Sine Logarithm

Easy way is to draw the graphs of each $y=\log_{10}{x}$ and $y=\sin{x}$ Second one's maximum is 1 and First one is an increasing function. So we'll get 3 points of intersectio n

Solution 1: From the problem, we have 2 functions, $f(x)=\log_{10}{x}$ and $g(x)=\sin(x)$ . Notice, the function $g(x)$ never reaches above 1, and we cannot take the logarithm of a negative number. So, the lower bound of the domain is 0, and the upper bound of the domain is the point where $\log_{10}{x}=1$ . We can now solve for the upper bound: $\log_{10}{x}=1 \\ x = 10^1= 10$ Examining this domain, we notice that $g(x)$ cycles through just over $\frac{3}{2}$ periods, since each period is of length $2\pi \approx 6.28$ . Now, notice $f(x)$ only reaches a positive value when $x>1$ and continues to steadily increase. Also, notice that $g(x)$ first reaches 1 at x coordinate $\frac{\pi}{2}$ , and slowly goes back down towards 0. Therefore, during this interval, $f(x)$ must equal $g(x)$ at 1 point. When we get to $x=2\pi$ , the function $g(x)$ becomes positive again, reaches back to 1 and goes back down to zero at $x=3\pi$ . Therefore, during this interval, $f(x)$ must equal $g(x)$ twice. Adding up our results, we get $1+2=\boxed{3}$ .

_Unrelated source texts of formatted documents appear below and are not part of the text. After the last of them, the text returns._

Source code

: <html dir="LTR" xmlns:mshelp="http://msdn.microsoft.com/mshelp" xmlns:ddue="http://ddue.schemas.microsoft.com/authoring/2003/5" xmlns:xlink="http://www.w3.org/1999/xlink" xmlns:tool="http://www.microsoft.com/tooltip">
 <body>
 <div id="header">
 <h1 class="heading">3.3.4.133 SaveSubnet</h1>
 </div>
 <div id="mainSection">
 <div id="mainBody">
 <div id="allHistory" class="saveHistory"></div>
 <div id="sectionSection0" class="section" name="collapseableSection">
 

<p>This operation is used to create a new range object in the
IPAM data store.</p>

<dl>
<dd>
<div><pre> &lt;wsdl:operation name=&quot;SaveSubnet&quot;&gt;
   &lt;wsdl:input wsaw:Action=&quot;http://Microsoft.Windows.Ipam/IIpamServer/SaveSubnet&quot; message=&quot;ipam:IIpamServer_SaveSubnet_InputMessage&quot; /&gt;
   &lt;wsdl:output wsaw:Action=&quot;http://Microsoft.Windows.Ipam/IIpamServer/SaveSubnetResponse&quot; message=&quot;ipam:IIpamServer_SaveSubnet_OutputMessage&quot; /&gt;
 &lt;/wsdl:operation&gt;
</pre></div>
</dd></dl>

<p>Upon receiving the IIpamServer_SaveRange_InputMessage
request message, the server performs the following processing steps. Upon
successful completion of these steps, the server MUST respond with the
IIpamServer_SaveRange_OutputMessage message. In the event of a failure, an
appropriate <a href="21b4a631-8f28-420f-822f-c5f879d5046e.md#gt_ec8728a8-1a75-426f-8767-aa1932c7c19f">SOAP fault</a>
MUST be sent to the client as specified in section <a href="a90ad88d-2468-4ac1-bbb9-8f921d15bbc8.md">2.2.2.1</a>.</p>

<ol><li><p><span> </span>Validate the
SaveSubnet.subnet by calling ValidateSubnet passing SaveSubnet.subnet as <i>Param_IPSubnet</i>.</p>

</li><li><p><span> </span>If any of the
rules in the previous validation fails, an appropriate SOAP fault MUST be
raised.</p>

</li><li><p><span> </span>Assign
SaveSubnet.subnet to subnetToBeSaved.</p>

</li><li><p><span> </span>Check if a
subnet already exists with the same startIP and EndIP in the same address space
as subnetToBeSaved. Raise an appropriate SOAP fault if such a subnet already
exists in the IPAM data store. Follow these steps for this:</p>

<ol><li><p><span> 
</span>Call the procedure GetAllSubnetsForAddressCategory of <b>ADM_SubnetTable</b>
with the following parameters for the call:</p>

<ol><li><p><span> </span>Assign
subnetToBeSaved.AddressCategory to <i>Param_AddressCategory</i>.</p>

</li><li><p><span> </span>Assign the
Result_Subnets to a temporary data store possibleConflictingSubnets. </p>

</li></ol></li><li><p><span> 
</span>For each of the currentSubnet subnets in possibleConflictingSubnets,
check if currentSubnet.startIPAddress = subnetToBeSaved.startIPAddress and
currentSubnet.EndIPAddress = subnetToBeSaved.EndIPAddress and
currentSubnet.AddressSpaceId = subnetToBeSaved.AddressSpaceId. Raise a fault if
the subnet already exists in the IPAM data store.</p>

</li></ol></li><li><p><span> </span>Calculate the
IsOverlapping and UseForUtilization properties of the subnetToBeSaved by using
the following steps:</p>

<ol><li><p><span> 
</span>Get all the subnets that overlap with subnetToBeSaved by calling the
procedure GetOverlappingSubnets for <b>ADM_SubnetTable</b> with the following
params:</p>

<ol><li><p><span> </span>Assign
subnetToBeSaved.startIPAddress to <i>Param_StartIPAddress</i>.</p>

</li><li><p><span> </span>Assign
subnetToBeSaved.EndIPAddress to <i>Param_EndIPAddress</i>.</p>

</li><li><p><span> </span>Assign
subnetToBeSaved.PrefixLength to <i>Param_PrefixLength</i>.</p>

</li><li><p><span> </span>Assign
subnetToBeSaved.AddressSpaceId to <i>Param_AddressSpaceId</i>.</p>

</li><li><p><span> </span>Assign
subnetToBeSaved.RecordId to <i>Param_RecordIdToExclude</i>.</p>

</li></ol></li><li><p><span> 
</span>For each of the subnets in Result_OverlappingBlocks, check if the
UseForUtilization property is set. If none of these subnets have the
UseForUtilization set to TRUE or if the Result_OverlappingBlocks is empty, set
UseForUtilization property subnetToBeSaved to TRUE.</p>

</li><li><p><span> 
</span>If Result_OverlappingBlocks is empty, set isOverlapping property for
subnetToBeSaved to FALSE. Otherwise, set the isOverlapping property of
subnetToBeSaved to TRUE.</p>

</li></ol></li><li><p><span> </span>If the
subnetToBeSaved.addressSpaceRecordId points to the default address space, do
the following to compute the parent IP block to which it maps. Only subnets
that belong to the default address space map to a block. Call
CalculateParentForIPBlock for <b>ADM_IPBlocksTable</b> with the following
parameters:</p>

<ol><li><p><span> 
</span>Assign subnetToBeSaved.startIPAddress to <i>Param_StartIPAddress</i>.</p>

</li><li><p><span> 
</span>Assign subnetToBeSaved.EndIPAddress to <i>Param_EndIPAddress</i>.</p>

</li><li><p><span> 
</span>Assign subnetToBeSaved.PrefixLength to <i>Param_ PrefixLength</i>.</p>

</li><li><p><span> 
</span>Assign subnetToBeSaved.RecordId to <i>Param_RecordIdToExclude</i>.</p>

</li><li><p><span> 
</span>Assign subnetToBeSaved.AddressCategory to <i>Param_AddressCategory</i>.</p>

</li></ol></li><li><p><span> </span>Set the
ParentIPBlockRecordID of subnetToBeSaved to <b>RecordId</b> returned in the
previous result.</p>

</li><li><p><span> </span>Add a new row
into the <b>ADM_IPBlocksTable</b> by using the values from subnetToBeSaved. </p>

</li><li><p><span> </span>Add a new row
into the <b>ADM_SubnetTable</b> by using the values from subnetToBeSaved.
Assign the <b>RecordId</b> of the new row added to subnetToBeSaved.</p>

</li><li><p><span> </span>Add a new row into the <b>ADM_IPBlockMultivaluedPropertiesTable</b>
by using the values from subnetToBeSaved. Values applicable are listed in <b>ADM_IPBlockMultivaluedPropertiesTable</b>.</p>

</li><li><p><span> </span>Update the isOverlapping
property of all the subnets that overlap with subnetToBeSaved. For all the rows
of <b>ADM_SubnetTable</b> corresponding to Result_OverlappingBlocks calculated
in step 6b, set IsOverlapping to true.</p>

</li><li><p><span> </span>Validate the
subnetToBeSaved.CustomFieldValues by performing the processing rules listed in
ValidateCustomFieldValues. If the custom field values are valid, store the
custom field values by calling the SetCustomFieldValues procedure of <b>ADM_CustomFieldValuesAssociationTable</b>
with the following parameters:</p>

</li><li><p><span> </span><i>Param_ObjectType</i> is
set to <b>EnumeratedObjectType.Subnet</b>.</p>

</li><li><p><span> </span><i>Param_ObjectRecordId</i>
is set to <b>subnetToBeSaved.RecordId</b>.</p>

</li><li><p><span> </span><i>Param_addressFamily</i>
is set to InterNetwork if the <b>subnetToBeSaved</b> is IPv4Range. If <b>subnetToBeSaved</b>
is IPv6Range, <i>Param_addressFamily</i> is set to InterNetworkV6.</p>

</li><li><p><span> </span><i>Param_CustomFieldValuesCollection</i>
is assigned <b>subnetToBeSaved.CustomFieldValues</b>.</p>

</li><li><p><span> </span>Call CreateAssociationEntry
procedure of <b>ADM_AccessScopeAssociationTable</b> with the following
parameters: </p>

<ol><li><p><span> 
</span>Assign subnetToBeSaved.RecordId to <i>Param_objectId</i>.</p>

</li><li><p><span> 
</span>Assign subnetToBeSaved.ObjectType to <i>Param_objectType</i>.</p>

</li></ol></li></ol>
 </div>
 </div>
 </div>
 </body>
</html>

Solution 2: We can simplify the equation given to us: $\log_{10}{x}=\sin(x)\\ x=10^{\sin(x)}, x>0$ From this new equation, we are able to obtain the functions $f(x)=x$ and $g(x)=10^{\sin(x)}$ . Notice, $g(x)$ never reaches above 10. Therefore, we only need to focus on the domain $(0,10]$ . Because the only place x appears in $g(x)$ is in the sine function, the function is periodic. Notice, $g(0)=1$ and $g'(0)=\ln(10)>1$ , therefore, $g(x)$ starts above $f(x)$ in the given interval and increases faster than $f(x)$ . Once $g(x)$ gets to $\frac{\pi}{2}$ , it reaches its peak at 10 and comes back downward to $\frac{1}{10}$ at $x=\frac{3\pi}{2}$ . Therefore, during that interval, $f(x)$ intersects $g(x)$ once. After x becomes greater than $2\pi$ , $g(x)$ increases back up to 10 and comes back downward to $10^{\sin(10)}$ at $x=10$ . Notice, $\sin(10)<0$ , therefore, the value of $g(x)$ becomes fractional by the end of the interval $(0,10]$ . Therefore, during the last interval $[2\pi,10]$ , $g(x)$ intersects $f(x)$ twice. Adding up our results, we get $1+2=\boxed{3}$

Plot the graphs of the two functions given. Then you will find that the two functions will have 3 intersections. These 3 intersections are the solutions of the given question.